Portada de Las Máscaras: una máscara de madera con los ojos cerrados y la boca abierta sobre una mesa, junto a un libro abierto

Un libro de Esteban Diaczun · lectura gratuita

LAS MÁSCARAS

Libro del Escribiente

Son setenta y dos. De cada una hay una sola en todo el mundo, y quien la lleva recibe su potestad y su oficio, y también sus deudas y sus enemigos. Ninguna manda sobre otra. No hay dioses ni magia: lo único inexplicable de este mundo es que las máscaras funcionan.

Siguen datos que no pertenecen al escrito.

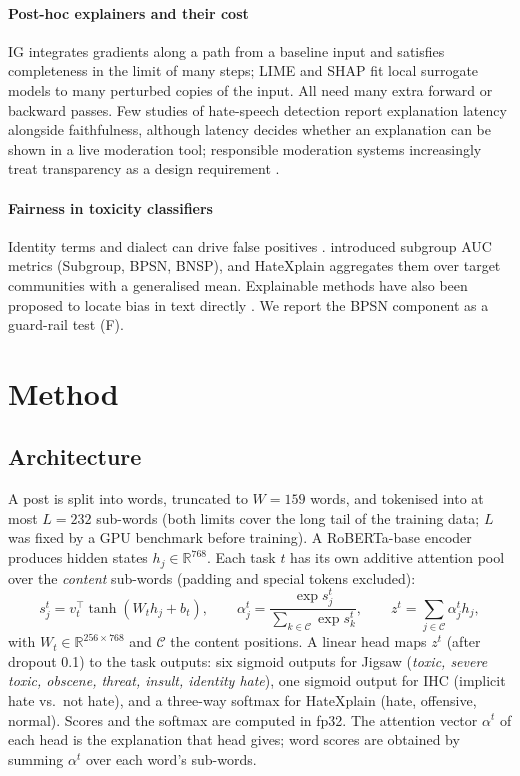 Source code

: \documentclass[preprint,12pt,authoryear]{elsarticle}
\begin{document}
\paragraph{Post-hoc explainers and their cost}
IG \citep{sundararajan2017axiomatic} integrates gradients along a path from a baseline input and satisfies completeness in the limit of many steps; LIME \citep{ribeiro2016lime} and SHAP \citep{lundberg2017unified} fit local surrogate models to many perturbed copies of the input. All need many extra forward or backward passes. Few studies of hate-speech detection report explanation latency alongside faithfulness, although latency decides whether an explanation can be shown in a live moderation tool; responsible moderation systems increasingly treat transparency as a design requirement \citep{asante2026responsible}.

\paragraph{Fairness in toxicity classifiers}
Identity terms and dialect can drive false positives \citep{dixon2018measuring,sap2019risk}. \citet{borkan2019nuanced} introduced subgroup AUC metrics (Subgroup, BPSN, BNSP), and HateXplain aggregates them over target communities with a generalised mean. Explainable methods have also been proposed to locate bias in text directly \citep{kurup2026explainable}. We report the BPSN component as a guard-rail test (F).

\section{Method}
\label{sec:method}

\subsection{Architecture}
A post is split into words, truncated to $W=159$ words, and tokenised into at most $L=232$ sub-words (both limits cover the long tail of the training data; $L$ was fixed by a GPU benchmark before training). A RoBERTa-base encoder produces hidden states $h_j \in \mathbb{R}^{768}$. Each task $t$ has its own additive attention pool over the \emph{content} sub-words (padding and special tokens excluded):
\begin{equation}
s^{t}_{j} = v_t^{\top}\tanh\!\left(W_t h_j + b_t\right), \qquad
\alpha^{t}_{j} = \frac{\exp s^{t}_{j}}{\sum_{k \in \mathcal{C}} \exp s^{t}_{k}}, \qquad
z^{t} = \sum_{j \in \mathcal{C}} \alpha^{t}_{j} h_j ,
\end{equation}
with $W_t \in \mathbb{R}^{256\times768}$ and $\mathcal{C}$ the content positions. A linear head maps $z^{t}$ (after dropout 0.1) to the task outputs: six sigmoid outputs for Jigsaw (\textit{toxic, severe toxic, obscene, threat, insult, identity hate}), one sigmoid output for IHC (implicit hate vs.\ not hate), and a three-way softmax for HateXplain (hate, offensive, normal). Scores and the softmax are computed in fp32. The attention vector $\alpha^{t}$ of each head is the explanation that head gives; word scores are obtained by summing $\alpha^{t}$ over each word's sub-words.
\end{document}
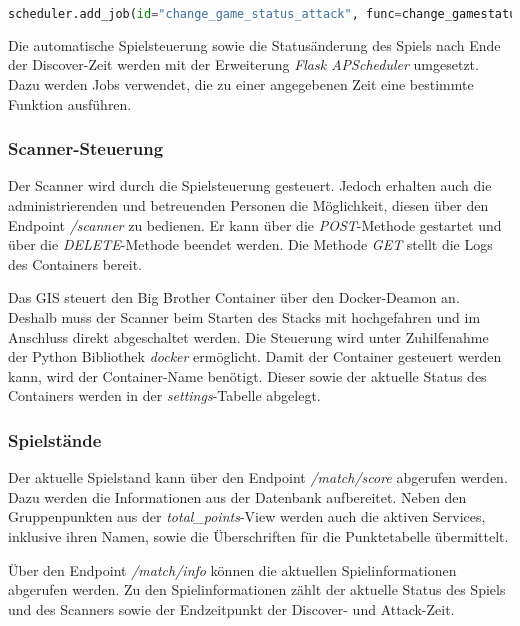 \begin{lstlisting}[language=Python, frame=single, caption={GIS Scheduler Jobs}, captionpos=b, label={lst:gis-scheduler-jobs}]
scheduler.add_job(id="change_game_status_attack", func=change_gamestatus, trigger='date', run_date=discover_end_datetime)
\end{lstlisting}

Die automatische Spielsteuerung sowie die Statusänderung des Spiels nach Ende der Discover-Zeit werden mit der Erweiterung \textit{Flask APScheduler} umgesetzt. Dazu werden Jobs verwendet, die zu einer angegebenen Zeit eine bestimmte Funktion ausführen.

\subsubsection{Scanner-Steuerung}
Der Scanner wird durch die Spielsteuerung gesteuert. Jedoch erhalten auch die administrierenden und betreuenden Personen die Möglichkeit, diesen über den Endpoint \textit{/scanner} zu bedienen.
Er kann über die \textit{POST}-Methode gestartet und über die \textit{DELETE}-Methode beendet werden. Die Methode \textit{GET} stellt die Logs des Containers bereit.

Das GIS steuert den Big Brother Container über den Docker-Deamon an. Deshalb muss der Scanner beim Starten des Stacks mit hochgefahren und im Anschluss direkt abgeschaltet \linebreak werden. Die Steuerung wird unter Zuhilfenahme der Python Bibliothek \textit{docker} ermöglicht. Damit der Container gesteuert werden kann, wird der Container-Name benötigt. Dieser sowie der aktuelle Status des Containers werden in der \textit{settings}-Tabelle abgelegt.

\subsubsection{Spielstände}
Der aktuelle Spielstand kann über den Endpoint \textit{/match/score} abgerufen werden. Dazu werden die Informationen aus der Datenbank aufbereitet. Neben den Gruppenpunkten aus der \textit{total\_points}-View werden auch die aktiven Services, inklusive ihren Namen, sowie die  \linebreak Überschriften für die Punktetabelle übermittelt.

Über den Endpoint \textit{/match/info} können die aktuellen Spielinformationen abgerufen werden. Zu den Spielinformationen zählt der aktuelle Status des Spiels und des Scanners sowie der Endzeitpunkt der Discover- und Attack-Zeit.


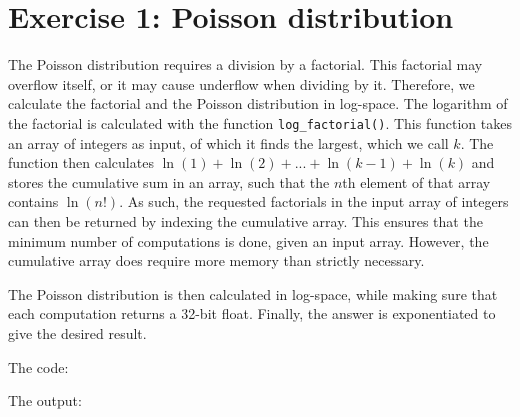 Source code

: \section{Exercise 1: Poisson distribution}

The Poisson distribution requires a division by a factorial. This factorial may overflow itself, or it may cause underflow when
dividing by it. Therefore, we calculate the factorial and the Poisson distribution in log-space. The logarithm of the factorial
is calculated with the function \texttt{log\_factorial()}. This function takes an array of integers as input, of which it finds 
the largest, which we call $k$. The function then calculates $\ln(1) + \ln(2) + ... + \ln(k - 1) + \ln(k)$ and stores the cumulative
sum in an array, such that the $n$th element of that array contains $\ln(n!)$. As such, the requested factorials in the input array
of integers can then be returned by indexing the cumulative array. This ensures that the minimum number of computations is done, given
an input array. However, the cumulative array does require more memory than strictly necessary.

The Poisson distribution is then calculated in log-space, while making sure that each computation returns a 32-bit float. Finally, the
answer is exponentiated to give the desired result.

\noindent The code:



\noindent The output:


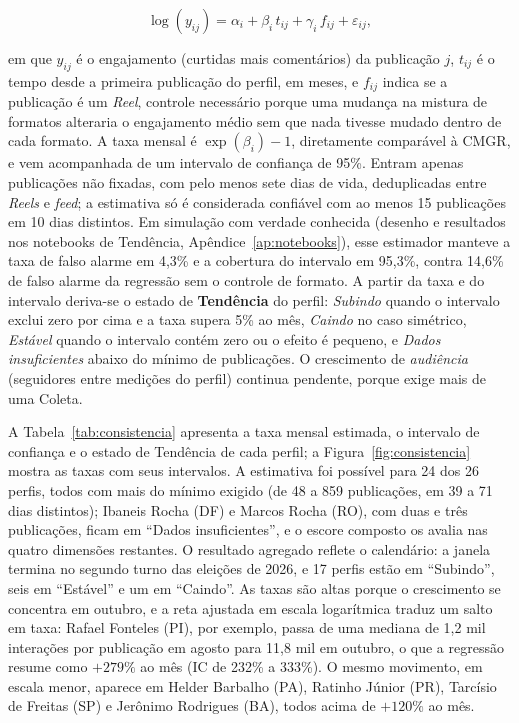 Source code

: \begin{equation}
\log(y_{ij}) = \alpha_i + \beta_i\, t_{ij} + \gamma_i\, f_{ij} + \varepsilon_{ij},
\label{eq:consistencia}
\end{equation}

\noindent em que $y_{ij}$ é o engajamento (curtidas mais comentários) da publicação $j$, $t_{ij}$ é o tempo desde a primeira publicação do perfil, em meses, e $f_{ij}$ indica se a publicação é um \emph{Reel}, controle necessário porque uma mudança na mistura de formatos alteraria o engajamento médio sem que nada tivesse mudado dentro de cada formato. A taxa mensal é $\exp(\beta_i)-1$, diretamente comparável à CMGR, e vem acompanhada de um intervalo de confiança de 95\%. Entram apenas publicações não fixadas, com pelo menos sete dias de vida, deduplicadas entre \emph{Reels} e \emph{feed}; a estimativa só é considerada confiável com ao menos 15 publicações em 10 dias distintos. Em simulação com verdade conhecida (desenho e resultados nos notebooks de Tendência, Apêndice~\ref{ap:notebooks}), esse estimador manteve a taxa de falso alarme em 4,3\% e a cobertura do intervalo em 95,3\%, contra 14,6\% de falso alarme da regressão sem o controle de formato. A partir da taxa e do intervalo deriva-se o estado de \textbf{Tendência} do perfil: \emph{Subindo} quando o intervalo exclui zero por cima e a taxa supera 5\% ao mês, \emph{Caindo} no caso simétrico, \emph{Estável} quando o intervalo contém zero ou o efeito é pequeno, e \emph{Dados insuficientes} abaixo do mínimo de publicações. O crescimento de \emph{audiência} (seguidores entre medições do perfil) continua pendente, porque exige mais de uma Coleta.

A Tabela~\ref{tab:consistencia} apresenta a taxa mensal estimada, o intervalo de confiança e o estado de Tendência de cada perfil; a Figura~\ref{fig:consistencia} mostra as taxas com seus intervalos. A estimativa foi possível para 24 dos 26 perfis, todos com mais do mínimo exigido (de 48 a 859 publicações, em 39 a 71 dias distintos); Ibaneis Rocha (DF) e Marcos Rocha (RO), com duas e três publicações, ficam em ``Dados insuficientes'', e o escore composto os avalia nas quatro dimensões restantes. O resultado agregado reflete o calendário: a janela termina no segundo turno das eleições de 2026, e 17 perfis estão em ``Subindo'', seis em ``Estável'' e um em ``Caindo''. As taxas são altas porque o crescimento se concentra em outubro, e a reta ajustada em escala logarítmica traduz um salto em taxa: Rafael Fonteles (PI), por exemplo, passa de uma mediana de 1,2 mil interações por publicação em agosto para 11,8 mil em outubro, o que a regressão resume como $+279\%$ ao mês (IC de 232\% a 333\%). O mesmo movimento, em escala menor, aparece em Helder Barbalho (PA), Ratinho Júnior (PR), Tarcísio de Freitas (SP) e Jerônimo Rodrigues (BA), todos acima de $+120\%$ ao mês.

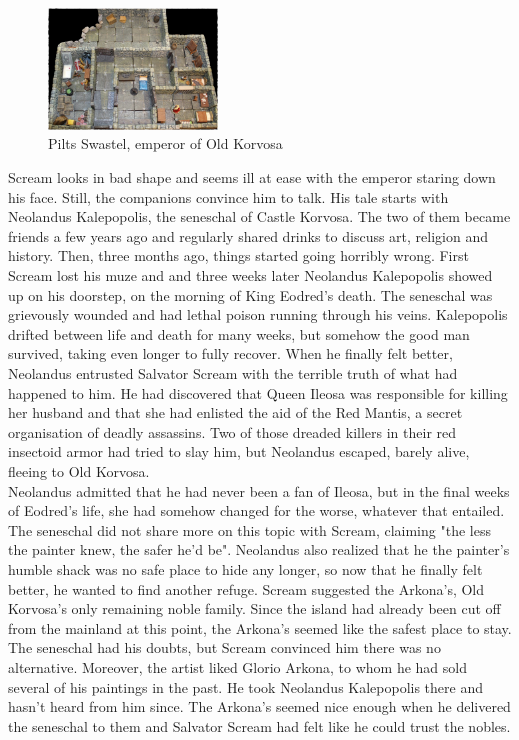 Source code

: \begin{figure}[h]
	\centering
	\includegraphics[width=0.4\textwidth]{images/Pilts-Swastel-emperor-of-Old-Korvosa-562541723_mod.jpg}
	\caption{Pilts Swastel, emperor of Old Korvosa}
	\label{fig:Pilts-Swastel-emperor-of-Old-Korvosa-562541723}
\end{figure}

Scream looks in bad shape and seems ill at ease with the emperor staring down his face. Still, the companions convince him to talk. His tale starts with Neolandus Kalepopolis, the seneschal of Castle Korvosa. The two of them became friends a few years ago and regularly shared drinks to discuss art, religion and history. Then, three months ago, things started going horribly wrong. First Scream lost his muze and and three weeks later Neolandus Kalepopolis showed up on his doorstep, on the morning of King Eodred's death. The seneschal was grievously wounded and had lethal poison running through his veins. Kalepopolis drifted between life and death for many weeks, but somehow the good man survived, taking even longer to fully recover. When he finally felt better, Neolandus entrusted Salvator Scream with the terrible truth of what had happened to him. He had discovered that Queen Ileosa was responsible for killing her husband and that she had enlisted the aid of the Red Mantis, a secret organisation of deadly assassins. Two of those dreaded killers in their red insectoid armor had tried to slay him, but Neolandus escaped, barely alive, fleeing to Old Korvosa.\\

Neolandus admitted that he had never been a fan of Ileosa, but in the final weeks of Eodred's life, she had somehow changed for the worse, whatever that entailed. The seneschal did not share more on this topic with Scream, claiming "the less the painter knew, the safer he'd be". Neolandus also realized that he the painter's humble shack was no safe place to hide any longer, so now that he finally felt better, he wanted to find another refuge. Scream suggested the Arkona's, Old Korvosa's only remaining noble family. Since the island had already been cut off from the mainland at this point, the Arkona's seemed like the safest place to stay. The seneschal had his doubts, but Scream convinced him there was no alternative. Moreover, the artist liked Glorio Arkona, to whom he had sold several of his paintings in the past. He took Neolandus Kalepopolis there and hasn't heard from him since. The Arkona's seemed nice enough when he delivered the seneschal to them and Salvator Scream had felt like he could trust the nobles.\\

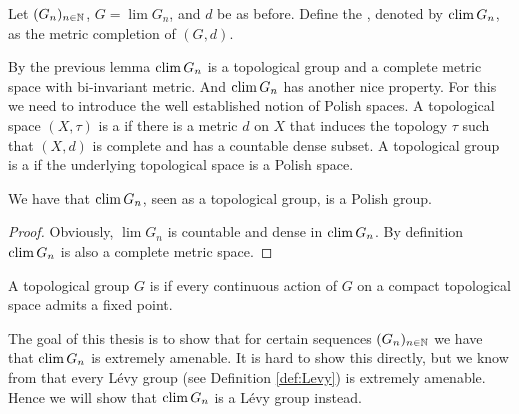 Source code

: \begin{definition}
Let $(G_n)_{n\in\mathbb{N}}$, $G=\lim G_n$, and $d$ be as before. Define the , denoted by $\operatorname{clim} G_n$, as the metric completion of $(G,d)$.
\end{definition}
By the previous lemma $\operatorname{clim} G_n$ is a topological group and a complete metric space with bi-invariant metric. 
And $\operatorname{clim} G_n$ has another nice property. For this we need to introduce the well established notion of Polish spaces. A topological space $(X,\tau)$ is a  if there is a metric $d$ on $X$ that induces the topology $\tau$ such that $(X,d)$ is complete and has a countable dense subset. A topological group is a  if the underlying topological space is a Polish space.

\begin{lemma}\label{lem:climIsPolish}
We have that $\operatorname{clim} G_n$, seen as a topological group, is a Polish group.
\end{lemma}
\begin{proof}
Obviously, $\lim G_n$ is countable and dense in $\operatorname{clim} G_n$. By definition $\operatorname{clim} G_n$ is also a complete metric space.
\end{proof}

\begin{definition}
A topological group $G$ is  if every continuous action of $G$ on a compact topological space admits a fixed point.
\end{definition}

The goal of this thesis is to show that for certain sequences $(G_n)_{n\in\mathbb{N}}$ we have that $\operatorname{clim} G_n$ is extremely amenable. It is hard to show this directly, but we know from \cite{Levy} that every L\'evy group (see Definition \ref{def:Levy}) is extremely amenable. Hence we will show that $\operatorname{clim} G_n$ is a L\'evy group instead.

En el año 812 muere el que llevaba la Tregua, y un desconocido con una máscara de ojos cerrados y boca abierta se la pone en las manos a un carbonero sin tierra. La Casa que las administra desde hace ochocientos años no puede quitársela, ni juzgarlo, ni desmentirlo. Lo que sigue —en actas, registros, cantos, libros de cuentas y testimonios compilados por el único que por ley no puede cambiar una palabra— es el nacimiento de la primera religión.

No es una novela: es un texto sagrado encontrado. Treinta y nueve documentos, unas 35.000 palabras, dos o tres horas de lectura.

Si lo leés, me interesa saber qué te pareció: estebandiaczun@gmail.com

El umbral — lo que está escrito al principio de todas las copias

Son setenta y dos.

De cada una hay una sola, y no hay dos de ninguna, y el que la lleva no tiene igual en el mundo.

No se sabe quién las hizo.

No se sabe por qué son setenta y dos.

El que diga que lo sabe, miente. Ha habido muchos.


A cada una le falta algo, y lo que le falta es su oficio.

Al Perdón le faltan los ojos, porque el que mira juzga y el que juzga ya no puede soltar.

Al Sordo le falta la boca.

Al que Camina le falta la mandíbula, porque no se detiene.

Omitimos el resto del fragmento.